Knowing that, doesn’t it make sense to pay for medical care in the lease expensive manner? I ask because emergency medical care is a lot more expensive than preventative care. We’ve all know this. It’s far cheaper to supplement a poor person’s healthcare, and have that care be pro-active, than it is to pay for their care in a hospital emergency room. It’s far cheaper to lightly supplement a middle-class family’s healthcare, than to wait for them to become bankrupt and pay for all of their healthcare.
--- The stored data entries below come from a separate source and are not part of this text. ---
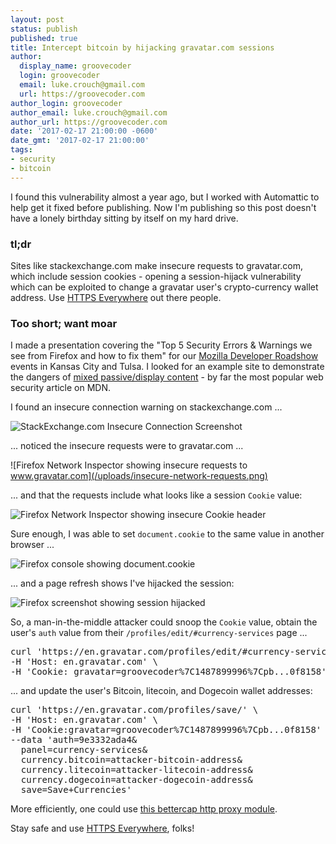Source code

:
 ```yaml
---
layout: post
status: publish
published: true
title: Intercept bitcoin by hijacking gravatar.com sessions
author:
  display_name: groovecoder
  login: groovecoder
  email: luke.crouch@gmail.com
  url: https://groovecoder.com
author_login: groovecoder
author_email: luke.crouch@gmail.com
author_url: https://groovecoder.com
date: '2017-02-17 21:00:00 -0600'
date_gmt: '2017-02-17 21:00:00'
tags:
- security
- bitcoin
---
```

I found this vulnerability almost a year ago, but I worked with Automattic to
help get it fixed before publishing. Now I'm publishing so this post doesn't
have a lonely birthday sitting by itself on my hard drive.
### tl;dr
Sites like stackexchange.com make insecure requests to gravatar.com, which
include session cookies - opening a session-hijack vulnerability which
can be exploited to change a gravatar user's crypto-currency wallet address.
Use [HTTPS Everywhere](https://www.eff.org/https-everywhere) out there people.

### Too short; want moar
I made a presentation covering the "Top 5 Security Errors & Warnings
we see from Firefox and how to fix them" for our [Mozilla Developer
Roadshow](https://hacks.mozilla.org/2017/02/devroadshow/) events in Kansas City
and Tulsa. I looked for an example site to demonstrate the dangers of [mixed passive/display
content](https://developer.mozilla.org/en-US/docs/Web/Security/Mixed_content#Mixed_passivedisplay_content) - 
by far the most popular web security article on MDN.

I found an insecure connection warning on stackexchange.com ...

![StackExchange.com Insecure Connection
Screenshot](/uploads/insecure-stackexchange.png)

... noticed the insecure requests were to gravatar.com ...

![Firefox Network Inspector showing insecure requests to
www.gravatar.com](/uploads/insecure-network-requests.png)

... and that the requests include what looks like a session `Cookie` value:

![Firefox Network Inspector showing insecure Cookie
header](/uploads/insecure-cookie-header.png)

Sure enough, I was able to set `document.cookie` to the same value in another
browser ...

![Firefox console showing
document.cookie](/uploads/insecure-document-cookie.png)

... and a page refresh shows I've hijacked the session:

![Firefox screenshot showing session
hijacked](/uploads/insecure-session-hijacked.png)

So, a man-in-the-middle attacker could snoop the `Cookie` value, obtain the
user's `auth` value from their `/profiles/edit/#currency-services` page ...

<pre>
curl 'https://en.gravatar.com/profiles/edit/#currency-services' \
-H 'Host: en.gravatar.com' \
-H 'Cookie: gravatar=groovecoder%7C1487899996%7Cpb...0f8158'
</pre>

... and update the user's Bitcoin, litecoin, and Dogecoin wallet addresses:

<pre>
curl 'https://en.gravatar.com/profiles/save/' \
-H 'Host: en.gravatar.com' \
-H 'Cookie:gravatar=groovecoder%7C1487899996%7Cpb...0f8158' \
--data 'auth=9e3332ada4&
  panel=currency-services&
  currency.bitcoin=attacker-bitcoin-address&
  currency.litecoin=attacker-litecoin-address&
  currency.dogecoin=attacker-dogecoin-address&
  save=Save+Currencies'
</pre>

More efficiently, one could use [this bettercap http proxy
module](https://gist.github.com/groovecoder/cd66b8b9527917120787813352099448).

Stay safe and use [HTTPS Everywhere](https://www.eff.org/https-everywhere),
folks!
In terms of outcomes, one is far more expensive than the other. In other words, one is far more robust than the other.

And when it comes to tax credits verses subsidies, which is the more robust system? Speaking for my family I can say we’d do far better with a tax credit. But I run my own business and we’ve been playing the tax game for years. We’re used to setting a certain amount of our income aside, setting aside more for healthcare is not an issue. Bear in mind, we are very much the exception here. Most people, who are not used to setting money aside with every paycheck, absolutely suck at it. Every time I talk to a new freelancer I hear the same thing, they know they need to set money aside, but they don’t do it. When I first started freelancing I sucked at it too, up until I ran into problems with the IRS. So what’s the likelihood that people are goring to budget for their healthcare sufficiently for a tax credit to be helpful? Just about zero. Again, like the lights on the wheels, is it safe to assume this is going to work, or is it better to assume that people are going to fail, and plan accordingly?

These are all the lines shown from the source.